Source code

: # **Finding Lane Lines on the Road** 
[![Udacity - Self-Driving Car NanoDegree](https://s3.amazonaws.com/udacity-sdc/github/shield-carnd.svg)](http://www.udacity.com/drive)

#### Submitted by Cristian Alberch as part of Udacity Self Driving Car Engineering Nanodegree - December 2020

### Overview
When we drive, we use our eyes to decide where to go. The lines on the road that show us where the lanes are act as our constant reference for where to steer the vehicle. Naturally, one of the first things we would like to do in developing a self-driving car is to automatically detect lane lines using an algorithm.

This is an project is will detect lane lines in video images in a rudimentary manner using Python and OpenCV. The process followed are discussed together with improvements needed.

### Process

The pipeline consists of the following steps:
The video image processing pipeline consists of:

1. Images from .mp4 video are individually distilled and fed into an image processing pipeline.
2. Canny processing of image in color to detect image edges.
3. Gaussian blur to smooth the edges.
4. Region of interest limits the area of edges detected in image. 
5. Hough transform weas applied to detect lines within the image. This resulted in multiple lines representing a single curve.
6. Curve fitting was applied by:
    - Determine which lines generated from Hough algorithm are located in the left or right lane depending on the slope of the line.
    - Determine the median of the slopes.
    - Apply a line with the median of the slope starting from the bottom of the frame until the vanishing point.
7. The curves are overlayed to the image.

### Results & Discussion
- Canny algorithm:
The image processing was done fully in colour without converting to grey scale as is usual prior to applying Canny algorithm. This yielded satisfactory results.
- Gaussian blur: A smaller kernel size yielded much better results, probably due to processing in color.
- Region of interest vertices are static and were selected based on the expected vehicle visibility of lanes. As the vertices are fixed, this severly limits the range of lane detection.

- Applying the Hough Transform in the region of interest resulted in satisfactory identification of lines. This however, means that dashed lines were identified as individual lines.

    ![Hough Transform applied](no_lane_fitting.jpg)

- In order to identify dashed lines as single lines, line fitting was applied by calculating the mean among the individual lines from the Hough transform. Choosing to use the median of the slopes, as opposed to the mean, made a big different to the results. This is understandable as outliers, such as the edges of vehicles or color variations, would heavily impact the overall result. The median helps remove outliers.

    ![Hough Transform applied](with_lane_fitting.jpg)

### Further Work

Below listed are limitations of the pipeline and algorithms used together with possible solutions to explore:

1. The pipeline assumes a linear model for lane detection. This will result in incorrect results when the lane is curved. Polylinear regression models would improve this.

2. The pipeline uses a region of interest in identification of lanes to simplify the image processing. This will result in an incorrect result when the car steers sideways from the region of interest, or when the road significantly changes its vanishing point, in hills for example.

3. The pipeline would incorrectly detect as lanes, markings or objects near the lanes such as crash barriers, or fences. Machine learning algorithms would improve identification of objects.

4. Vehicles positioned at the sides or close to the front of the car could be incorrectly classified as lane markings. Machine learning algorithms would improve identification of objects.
◆ ◆ ◆
**REQUIRED ACTION:** Set down, unchanged, only those lines above that fall between the line with "4. Region of" and the line with "- Apply a line", the two end lines included.

**ANSWER TO THIS PROBLEM:**
4. Region of interest limits the area of edges detected in image. 
5. Hough transform weas applied to detect lines within the image. This resulted in multiple lines representing a single curve.
6. Curve fitting was applied by:
    - Determine which lines generated from Hough algorithm are located in the left or right lane depending on the slope of the line.
    - Determine the median of the slopes.
    - Apply a line with the median of the slope starting from the bottom of the frame until the vanishing point.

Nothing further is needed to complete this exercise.